(Data extracted from a collection)
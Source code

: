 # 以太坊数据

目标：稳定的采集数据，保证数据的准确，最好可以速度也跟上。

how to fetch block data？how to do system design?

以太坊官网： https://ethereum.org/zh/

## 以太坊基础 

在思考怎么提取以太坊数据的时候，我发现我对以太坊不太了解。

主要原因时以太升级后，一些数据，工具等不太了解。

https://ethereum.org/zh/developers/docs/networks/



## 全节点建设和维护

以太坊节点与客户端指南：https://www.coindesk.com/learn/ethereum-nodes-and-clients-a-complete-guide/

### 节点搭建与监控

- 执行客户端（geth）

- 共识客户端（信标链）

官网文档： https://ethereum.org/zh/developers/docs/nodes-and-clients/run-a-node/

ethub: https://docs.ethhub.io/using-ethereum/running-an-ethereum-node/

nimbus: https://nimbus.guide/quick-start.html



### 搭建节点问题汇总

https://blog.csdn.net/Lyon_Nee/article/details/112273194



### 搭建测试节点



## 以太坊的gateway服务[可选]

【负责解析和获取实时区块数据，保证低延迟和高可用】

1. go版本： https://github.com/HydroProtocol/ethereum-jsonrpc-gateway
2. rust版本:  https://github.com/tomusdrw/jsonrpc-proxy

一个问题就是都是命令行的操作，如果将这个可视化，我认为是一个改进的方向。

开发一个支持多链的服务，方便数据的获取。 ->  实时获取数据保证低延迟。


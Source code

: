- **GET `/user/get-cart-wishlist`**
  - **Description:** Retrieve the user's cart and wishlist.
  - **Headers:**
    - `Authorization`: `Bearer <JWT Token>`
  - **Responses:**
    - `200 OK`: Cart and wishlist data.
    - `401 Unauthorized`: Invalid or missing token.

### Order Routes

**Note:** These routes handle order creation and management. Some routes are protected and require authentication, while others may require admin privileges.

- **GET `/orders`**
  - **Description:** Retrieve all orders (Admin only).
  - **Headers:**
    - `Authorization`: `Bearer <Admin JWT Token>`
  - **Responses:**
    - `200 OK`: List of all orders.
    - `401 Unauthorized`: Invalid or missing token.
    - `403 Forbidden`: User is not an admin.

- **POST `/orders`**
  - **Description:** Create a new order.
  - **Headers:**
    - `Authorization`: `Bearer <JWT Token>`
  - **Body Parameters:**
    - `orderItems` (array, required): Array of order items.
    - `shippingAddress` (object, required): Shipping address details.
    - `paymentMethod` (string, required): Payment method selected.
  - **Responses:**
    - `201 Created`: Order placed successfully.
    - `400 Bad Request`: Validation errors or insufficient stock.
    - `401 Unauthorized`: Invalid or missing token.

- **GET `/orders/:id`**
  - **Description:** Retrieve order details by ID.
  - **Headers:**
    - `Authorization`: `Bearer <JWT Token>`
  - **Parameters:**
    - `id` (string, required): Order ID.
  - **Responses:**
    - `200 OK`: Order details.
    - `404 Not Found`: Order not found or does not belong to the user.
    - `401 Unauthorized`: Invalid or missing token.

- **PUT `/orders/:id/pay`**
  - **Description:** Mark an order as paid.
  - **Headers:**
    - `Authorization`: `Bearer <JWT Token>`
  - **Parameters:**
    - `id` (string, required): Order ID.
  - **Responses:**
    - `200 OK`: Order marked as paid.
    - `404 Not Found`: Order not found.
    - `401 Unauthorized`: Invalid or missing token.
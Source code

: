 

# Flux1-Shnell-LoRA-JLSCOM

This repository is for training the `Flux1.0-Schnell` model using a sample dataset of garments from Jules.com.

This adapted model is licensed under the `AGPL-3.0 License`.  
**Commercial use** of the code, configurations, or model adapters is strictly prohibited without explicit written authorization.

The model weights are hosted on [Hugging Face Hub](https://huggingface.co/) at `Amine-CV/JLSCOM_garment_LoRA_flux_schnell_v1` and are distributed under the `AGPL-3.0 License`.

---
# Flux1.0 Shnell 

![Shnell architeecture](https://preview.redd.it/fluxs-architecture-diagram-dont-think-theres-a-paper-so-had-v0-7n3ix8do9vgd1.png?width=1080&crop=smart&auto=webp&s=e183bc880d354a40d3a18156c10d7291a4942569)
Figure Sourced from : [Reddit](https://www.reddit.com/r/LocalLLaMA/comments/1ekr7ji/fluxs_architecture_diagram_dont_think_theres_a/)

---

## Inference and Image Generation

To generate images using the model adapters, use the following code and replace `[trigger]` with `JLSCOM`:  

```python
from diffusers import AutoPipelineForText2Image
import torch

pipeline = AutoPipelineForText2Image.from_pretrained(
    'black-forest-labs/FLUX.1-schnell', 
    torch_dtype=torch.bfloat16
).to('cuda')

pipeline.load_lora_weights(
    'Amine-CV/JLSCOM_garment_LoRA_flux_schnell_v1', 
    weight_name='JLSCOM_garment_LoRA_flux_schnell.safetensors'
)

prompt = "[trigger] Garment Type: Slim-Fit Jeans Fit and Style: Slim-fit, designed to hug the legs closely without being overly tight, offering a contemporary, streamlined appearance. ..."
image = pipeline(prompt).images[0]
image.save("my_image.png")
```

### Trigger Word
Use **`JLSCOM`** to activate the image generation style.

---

-- Task --
Find "- **Body Parameters:**" in the entries above and copy that whole line exactly, then each line after it through the line that contains "- **Description:** Retrieve order".

-- Expected answer --
  - **Body Parameters:**
    - `orderItems` (array, required): Array of order items.
    - `shippingAddress` (object, required): Shipping address details.
    - `paymentMethod` (string, required): Payment method selected.
  - **Responses:**
    - `201 Created`: Order placed successfully.
    - `400 Bad Request`: Validation errors or insufficient stock.
    - `401 Unauthorized`: Invalid or missing token.

- **GET `/orders/:id`**
  - **Description:** Retrieve order details by ID.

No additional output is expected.